We'd like to transform the aggregates into a form that will be useful in BigQuery. We also want to be able to invert the transformation, so we should make sure to save all the relevant information. Adding structure will make it easier to process things.

## Processing dimensions

This notebook relies on the output of `01-convert_to_parquet`.

In [1]:
input_dir = f"../data/parquet/submission/20191201"
df = spark.read.parquet(input_dir)
df.show(vertical=True, n=3, truncate=80)

-RECORD 0------------------------------------------------------------------------------------------
 table_name     | submission_date_nightly_43_20191201                                              
 aggregate_type | submission                                                                       
 ds_nodash      | 20191201                                                                         
 dimension      | {"os": "Windows_NT", "child": "false", "label": "", "metric": "A11Y_INSTANTIA... 
 aggregate      | {0,2,0,2,2}                                                                      
-RECORD 1------------------------------------------------------------------------------------------
 table_name     | submission_date_nightly_43_20191201                                              
 aggregate_type | submission                                                                       
 ds_nodash      | 20191201                                                                         


In [2]:
print(df.first().dimension)

{"os": "Windows_NT", "child": "false", "label": "", "metric": "A11Y_INSTANTIATED_FLAG", "osVersion": "10.0", "application": "Firefox", "architecture": "x86"}


In [3]:
from pyspark.sql import functions as F, types as T

dimension_type = T.StructType([
    T.StructField("os", T.StringType()),
    T.StructField("child", T.StringType()),
    T.StructField("label", T.StringType()),
    T.StructField("metric", T.StringType()),
    T.StructField("osVersion", T.StringType()),
    T.StructField("application", T.StringType()),
    T.StructField("architecture", T.StringType()),
])

df.select(F.from_json("dimension", dimension_type).alias("dimension")).select("dimension.*").show(vertical=True, n=1)
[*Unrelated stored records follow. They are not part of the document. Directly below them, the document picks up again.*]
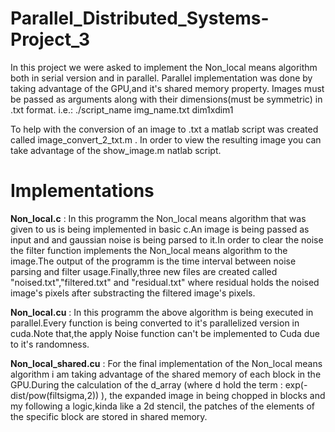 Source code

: # Parallel_Distributed_Systems-Project_3

In this project we were asked to implement the Non_local means algorithm both in serial version and in parallel.
Parallel implementation was done by taking advantage of the GPU,and it's shared memory property.
Images must be passed as arguments along with their dimensions(must be symmetric) in .txt format.
i.e.:
    ./script_name img_name.txt dim1xdim1
    
 To help with the conversion of an image to .txt a matlab script was created called image_convert_2_txt.m .
 In order to view the resulting image you can take advantage of the show_image.m natlab script.
 
 # Implementations
 
 **Non_local.c** : In this programm the Non_local means algorithm that was given to us is being implemented in
 basic c.An image is being passed as input and and gaussian noise is being parsed to it.In order to clear the noise the 
 filter function implements the Non_local means algorithm to the image.The output of the programm is the time interval 
 between noise parsing and filter usage.Finally,three new files are created called "noised.txt","filtered.txt" and "residual.txt"
 where residual holds the noised image's pixels after substracting the filtered image's pixels.
 
 **Non_local.cu** : In this programm the above algorithm is being executed in parallel.Every function is being converted
 to it's parallelized version in cuda.Note that,the apply Noise function can't be implemented to Cuda due to it's randomness.
 
 **Non_local_shared.cu** : For the final implementation of the Non_local means algorithm i am taking advantage of the shared memory 
 of each block in the GPU.During the calculation of the d_array (where d hold the term : exp(-dist/pow(filtsigma,2)) ), the expanded image 
 in being chopped in blocks and my following a logic,kinda like a 2d stencil, the patches of the elements of the specific block are 
 stored in shared memory.
 
 
 
 
 
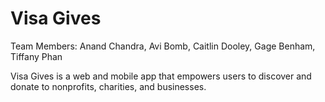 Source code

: # Visa Gives 
Team Members: Anand Chandra, Avi Bomb, Caitlin Dooley, Gage Benham, Tiffany Phan

Visa Gives is a web and mobile app that empowers users to discover and donate to nonprofits, charities, and businesses.  
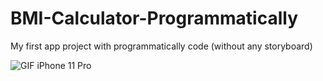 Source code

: # BMI-Calculator-Programmatically
My first app project with programmatically code (without any storyboard)

![GIF iPhone 11 Pro](https://user-images.githubusercontent.com/64396554/167594325-7f7d4a72-6e91-4825-a2e5-666c129e8a25.gif)
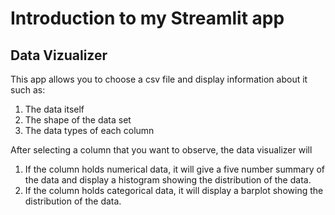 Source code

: # Introduction to my Streamlit app

## Data Vizualizer

This app allows you to choose a csv file and display information about it such as:

1. The data itself
2. The shape of the data set
3. The data types of each column

After selecting a column that you want to observe, the data visualizer will

1. If the column holds numerical data, it will give a five number summary of the data and display a histogram showing the distribution of the data.
2. If the column holds categorical data, it will display a barplot showing the distribution of the data.  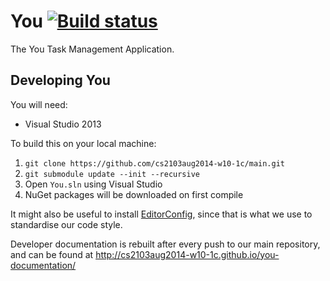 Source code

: # You [![Build status](https://ci.appveyor.com/api/projects/status/v0nblgg1fq3g0fnb)](https://ci.appveyor.com/project/lowjoel/main)
The You Task Management Application.

## Developing You
You will need:

- Visual Studio 2013

To build this on your local machine:

1. `git clone https://github.com/cs2103aug2014-w10-1c/main.git`
2. `git submodule update --init --recursive`
3. Open `You.sln` using Visual Studio
4. NuGet packages will be downloaded on first compile

It might also be useful to install [EditorConfig](http://editorconfig.org/),
since that is what we use to standardise our code style.

Developer documentation is rebuilt after every push to our main repository, and
can be found at http://cs2103aug2014-w10-1c.github.io/you-documentation/
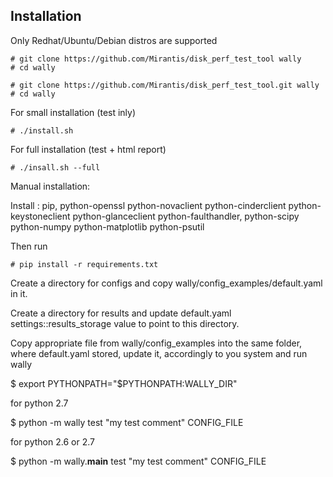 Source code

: Installation
------------

Only Redhat/Ubuntu/Debian distros are supported

	# git clone https://github.com/Mirantis/disk_perf_test_tool wally
	# cd wally

	# git clone https://github.com/Mirantis/disk_perf_test_tool.git wally
	# cd wally

For small installation (test inly)

	# ./install.sh

For full installation (test + html report)

	# ./insall.sh --full

Manual installation:

Install : pip, python-openssl python-novaclient python-cinderclient
python-keystoneclient python-glanceclient python-faulthandler,
python-scipy python-numpy python-matplotlib python-psutil

Then run
	
	# pip install -r requirements.txt

Create a directory for configs and copy wally/config_examples/default.yaml
in it.

Create a directory for results and update default.yaml
settings::results_storage value to point to this directory.

Copy appropriate file from wally/config_examples into the same folder,
where default.yaml stored, update it, accordingly to you system and run
wally

$ export PYTHONPATH="$PYTHONPATH:WALLY_DIR"

for python 2.7

$ python -m wally test "my test comment" CONFIG_FILE

for python 2.6 or 2.7

$ python -m wally.__main__ test "my test comment" CONFIG_FILE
-RECORD 0----------------------------
 os           | Windows_NT           
 child        | false                
 label        |                      
 metric       | A11Y_INSTANTIATED... 
 osVersion    | 10.0                 
 application  | Firefox              
 architecture | x86                  
only showing top 1 row



## Processing histograms

It's useful to note that the last two elements of the aggregate array correspond to `sum` and `count`.

In [4]:
aggregates = df.select("aggregate")
aggregates.cache()
aggregates.count()
aggregates.show(truncate=80)

+--------------------------------------------------------------------------------+
|                                                                       aggregate|
+--------------------------------------------------------------------------------+
|                                                                     {0,2,0,2,2}|
|                                                  {0,0,0,0,0,0,0,0,0,0,0,2,22,2}|
|                                                                     {2,0,0,0,2}|
|                                                                     {2,0,0,0,2}|
|{871471,140673,200275,430614,269254,168218,390196,232243,76503,27335,15955,12...|
|{0,0,0,0,2,1,0,0,0,0,0,0,0,0,0,2,50,1,2,0,23,0,106,31,15,5,4,6,4,4,4,5,2,0,0,...|
|{43944,2046,143,50,15,9,9,15,38,14,6,2,1,1,0,0,0,0,0,0,0,0,0,0,0,0,0,0,0,0,0,...|
|{0,0,0,0,1,2,0,0,0,0,0,0,0,0,0,2,50,1,2,0,23,0,106,31,15,5,4,6,4,4,4,5,2,0,0,...|
|{0,0,3,2,2,52,44,12,6,3,1,3,2,2,13,61,39,17,2,2,2,0,0,0,0,0,0,0,0,0,0,0,0,0,0...|
|   

### Initial approach using a python udf

In [5]:
import ast

aggregate_schema = T.ArrayType(T.IntegerType())

@F.udf(aggregate_schema)
def from_pg_array_py(arr):
    if not arr:
        return None
    # replace curly braces with brackets, then use a safe literal eval
    return ast.literal_eval("[" + arr[1:-1] + "]")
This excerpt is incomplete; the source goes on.